Sounds very cool. I used to train out of a private home dojo for a short period of time as well, and I actually really enjoyed it because you never have to deal with money or politics or things like that. Just training hard. But yea, there have just been a lot of murmurs in the MA community about KU here on the Island. A few of my former instructors old training partners have begun training in it. Also, I have been hearing a lot about seminars being offered by Jerry Figgiani, Sensei and such. So far I have heard only good things about the style and everyone I know who has seen or trained in it seems to like it.


----------



## jiujitsumonkey (Jul 25, 2011)

@MAist25 what style do u currently train in? and where?


----------



## Buka (Jul 25, 2011)

Hi Alberto, welcome. I'm new as well, but if it's passion about the arts that interests you, you came to the right place.


----------



## MAist25 (Jul 25, 2011)

I train in Taekwondo and Hapkido, but my school which was located in Deer Park recently closed down. I go to college at SUNY Brockport so I'm upstate most of the year and train in TKD their. A few of the guys from my old school are in the process of getting a training group together somewhere around West Islip though.

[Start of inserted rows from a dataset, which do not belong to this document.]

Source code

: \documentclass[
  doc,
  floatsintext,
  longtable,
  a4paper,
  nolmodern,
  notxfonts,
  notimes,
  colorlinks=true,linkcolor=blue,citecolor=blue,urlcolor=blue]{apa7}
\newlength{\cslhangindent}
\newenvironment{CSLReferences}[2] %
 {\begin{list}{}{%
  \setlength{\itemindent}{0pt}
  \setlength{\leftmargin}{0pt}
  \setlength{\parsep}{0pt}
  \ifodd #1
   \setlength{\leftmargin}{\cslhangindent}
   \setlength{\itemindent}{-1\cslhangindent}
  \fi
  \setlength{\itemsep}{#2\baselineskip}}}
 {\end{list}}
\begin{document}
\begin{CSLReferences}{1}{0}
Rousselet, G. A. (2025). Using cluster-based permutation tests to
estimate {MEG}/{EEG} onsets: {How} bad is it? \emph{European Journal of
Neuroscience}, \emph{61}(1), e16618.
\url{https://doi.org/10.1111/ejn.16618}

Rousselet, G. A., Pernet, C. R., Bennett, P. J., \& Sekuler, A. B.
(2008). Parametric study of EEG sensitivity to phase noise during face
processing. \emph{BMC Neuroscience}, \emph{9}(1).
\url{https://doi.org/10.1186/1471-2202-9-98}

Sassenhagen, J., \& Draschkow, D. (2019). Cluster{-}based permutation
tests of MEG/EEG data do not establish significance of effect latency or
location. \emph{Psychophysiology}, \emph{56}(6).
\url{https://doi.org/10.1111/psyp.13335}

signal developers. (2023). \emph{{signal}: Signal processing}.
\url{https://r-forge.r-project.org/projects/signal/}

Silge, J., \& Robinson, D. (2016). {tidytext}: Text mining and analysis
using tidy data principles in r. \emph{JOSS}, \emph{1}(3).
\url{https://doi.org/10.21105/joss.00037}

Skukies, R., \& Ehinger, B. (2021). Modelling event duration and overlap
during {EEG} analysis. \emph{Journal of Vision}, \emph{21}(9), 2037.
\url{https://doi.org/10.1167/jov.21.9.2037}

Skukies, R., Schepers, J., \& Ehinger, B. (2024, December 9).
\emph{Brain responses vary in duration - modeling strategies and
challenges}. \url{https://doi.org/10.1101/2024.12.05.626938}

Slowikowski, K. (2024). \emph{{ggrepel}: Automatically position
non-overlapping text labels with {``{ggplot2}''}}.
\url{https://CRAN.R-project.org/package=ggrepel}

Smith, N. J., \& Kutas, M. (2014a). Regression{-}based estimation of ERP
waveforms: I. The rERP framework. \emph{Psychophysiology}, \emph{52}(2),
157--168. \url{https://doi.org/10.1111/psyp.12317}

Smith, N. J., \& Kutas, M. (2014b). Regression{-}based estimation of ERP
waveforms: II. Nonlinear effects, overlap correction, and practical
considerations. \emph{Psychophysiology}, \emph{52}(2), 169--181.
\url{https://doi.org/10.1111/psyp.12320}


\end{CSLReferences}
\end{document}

If you are interested let me know, but it could take some time before we get everything organized. I am going back up to school at the end of August but will be home at the end of December and pretty much the whole month of January, and things will probably be much more organized and we will have had some time to settle down. If you're interested in sharing some techniques sometime that would be awesome, just let me know.


----------



## OKenpo942 (Jul 27, 2011)

Welcome to MT.


----------



## jiujitsumonkey (Jul 27, 2011)

@MAist25...sounds good, keep me posted.  Although be warned I am only a white belt, but I would def be interested in sharing what I have learned and meeting new training partners.


----------



## MAist25 (Jul 27, 2011)

Will do man. And no big deal, I'm down to train with anybody with an open mind


----------



## shima (Jul 28, 2011)

Welcome to martial talk! I first started training in Suffolk County myself (World Karate Academy) and was born and raised in NY (now I live in CA though). I always have a fond place for NY and my first dojo, good to see a NY'er on here.


----------



## Yondanchris (Aug 2, 2011)

Welcome to MT!


----------